The two most likely options, signing up for the car share or renting a car, required a valid license, and I had three days to get this done.
Unfortunately, the DMV does not work around my schedule. They operate on Satan’s schedule.
So anyway, like I said, I inspected the DMV’s rules like I was searching for shake in the couch cushion.
The crux was I needed two proofs of residency. I needed a lease agreement, which I was able to obtain. But the second document was the bitch. Acceptable documents included a W2 form, current utility bills in my name, mortgage documents, tax records or a weapons permit. None of which I had.
However, if you have a roommate with any of these documents, you can bring them along as a second proof of residency. Hence, I forced Lisa to skip her morning class and shoved her in a taxi to go to the wonder that is the Philadelphia DMV.
It is like McDonald’s Playland mixed with Candyland and Pee-Wee’s Playhouse.
Wait, I was thinking of Tijuana.
The DMV is an underfunded nursing home meets Texas Chainsaw Massacre meets the original version of a Brothers Grimm fairy tale (you know, the version of Cinderella where the evil step-sister cuts off her big toe to make her foot fit in the glass slipper).
So Lisa and I made our first trip to this real life version of a George A. Romero horror flic.

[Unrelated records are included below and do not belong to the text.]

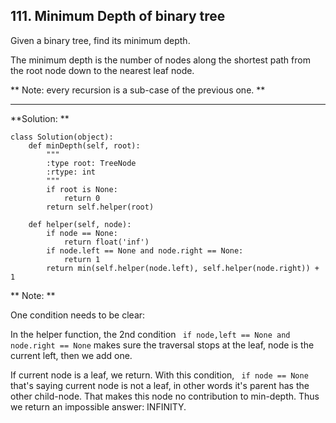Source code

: ## 111. Minimum Depth of binary tree

Given a binary tree, find its minimum depth.

The minimum depth is the number of nodes along the shortest path from the root node down to the nearest leaf node.

** Note: every recursion is a sub-case of the previous one. **

---

**Solution: **

    class Solution(object):
        def minDepth(self, root):
            """
            :type root: TreeNode
            :rtype: int
            """
            if root is None:
                return 0
            return self.helper(root)

        def helper(self, node):
            if node == None:
                return float('inf')
            if node.left == None and node.right == None:
                return 1
            return min(self.helper(node.left), self.helper(node.right)) + 1


** Note: **

One condition needs to be clear:

In the helper function, the 2nd condition `` if node,left == None and node.right == None`` makes sure the traversal stops at the leaf, node is the current left, then we add one.
    
If current node is a leaf, we return. With this condition, `` if node == None`` that's saying current node is not a leaf, in other words it's parent has the other child-node. That makes this node no contribution to min-depth. Thus we return an impossible answer: INFINITY.
    
    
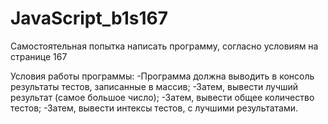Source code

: # JavaScript_b1s167
Самостоятельная попытка написать программу, согласно условиям на странице 167

Условия работы программы:
-Программа должна выводить в консоль результаты тестов, записанные в массив;
-Затем, вывести лучший результат (самое большое число);
-Затем, вывести общее количество тестов;
-Затем, вывести интексы тестов, с лучшими результатами.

Actually, Tim Burton has the DMV nailed to a T. Remember in Beetlejuice when Alec Baldwin and Geena Davis go to the afterlife to meet with their case worker? That is exactly what the DMV is like. Luckily no one shrunk our heads, though I think there were a couple folk at the Philadelphia DMV that had that particular ability.
On our first trip, Lisa and I didn’t make it past the information desk. The nice-enough lady with an indecipherable European accent informed Lisa that she needed a Pennsylvania ID, and her student ID wouldn’t suffice. To get a student ID, Lisa needed documentation from the school proving she was a student.
Fine, we would come back.
Lisa again skipped her morning class, collected her school documentation, and we went back.

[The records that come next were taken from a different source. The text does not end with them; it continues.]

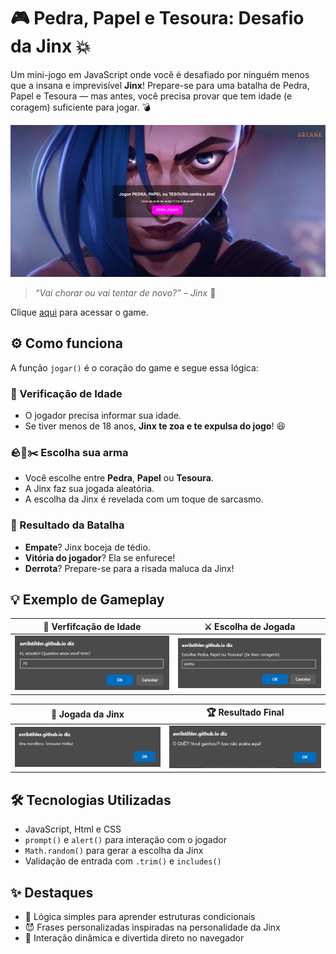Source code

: # 🎮 Pedra, Papel e Tesoura: Desafio da Jinx 💥

Um mini-jogo em JavaScript onde você é desafiado por ninguém menos que a insana e imprevisível **Jinx**! Prepare-se para uma batalha de Pedra, Papel e Tesoura — mas antes, você precisa provar que tem idade (e coragem) suficiente para jogar. 💣

![Tela Incial](images/tela.png)

> _“Vai chorar ou vai tentar de novo?” – Jinx_ 🎯

Clique [aqui](https://avrilstihler.github.io/Pedra-papel-tesoura/) para acessar o game.

## ⚙️ Como funciona

A função `jogar()` é o coração do game e segue essa lógica:

### 🧒 Verificação de Idade

- O jogador precisa informar sua idade.
- Se tiver menos de 18 anos, **Jinx te zoa e te expulsa do jogo**! 😆

### 🪨📄✂️ Escolha sua arma

- Você escolhe entre **Pedra**, **Papel** ou **Tesoura**.
- A Jinx faz sua jogada aleatória.
- A escolha da Jinx é revelada com um toque de sarcasmo.

### 🥊 Resultado da Batalha

- **Empate**? Jinx boceja de tédio.
- **Vitória do jogador**? Ela se enfurece!
- **Derrota**? Prepare-se para a risada maluca da Jinx!

## 💡 Exemplo de Gameplay

| 👶 Verfifcação de Idade | ⚔️ Escolha de Jogada |
|---|---|
| ![Sua idade](images/idade.png) | ![Sua Jogada](images/jogada.png) |

| 🎲 Jogada da Jinx |🏆 Resultado Final
|---|---|
| ![Jogada da Jinx](images/jogadajinx.png) | ![Resultado Final](images/resultado.png) |

## 🛠️ Tecnologias Utilizadas

- JavaScript, Html e CSS
- `prompt()` e `alert()` para interação com o jogador
- `Math.random()` para gerar a escolha da Jinx
- Validação de entrada com `.trim()` e `includes()`

## ✨ Destaques

- 🧠 Lógica simples para aprender estruturas condicionais
- 😈 Frases personalizadas inspiradas na personalidade da Jinx
- 💬 Interação dinâmica e divertida direto no navegador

There was a different lady working the information desk. She was as useless as a crab with no claws. She said Lisa’s admission letter didn’t count, she needed an actual letter from the university stating that she was “currently” a student. I also found out I needed an additional signature on my lease agreement.
By the time we were able to go back to the DMV for our third trip, my school board meeting in Hammonton had already passed. Luckily, one of Lisa’s classmates was indeed kind enough to let me borrow her car, even though I was driving with an expired license.
But I needed to drive to Hammonton the next week, so back to the DMV went Lisa and I. One last time.
The European lady was there this time, and was actually happy to see us. I told Lisa we were probably the only “normal” people she had dealt with all day.
Lisa had her proper documentation. I had my proper documentation, including a Sports Illustrated that had been mailed to me at my new address. Apparently, with my lease agreement and the magazine, I didn’t need Lisa. But she is a trooper and got her new ID anyway.
It took two hours, but I got my Pennsylvania driver’s license.
Today I rented a car and drove to Hammonton. It felt good. I felt like a true resident of Philadelphia.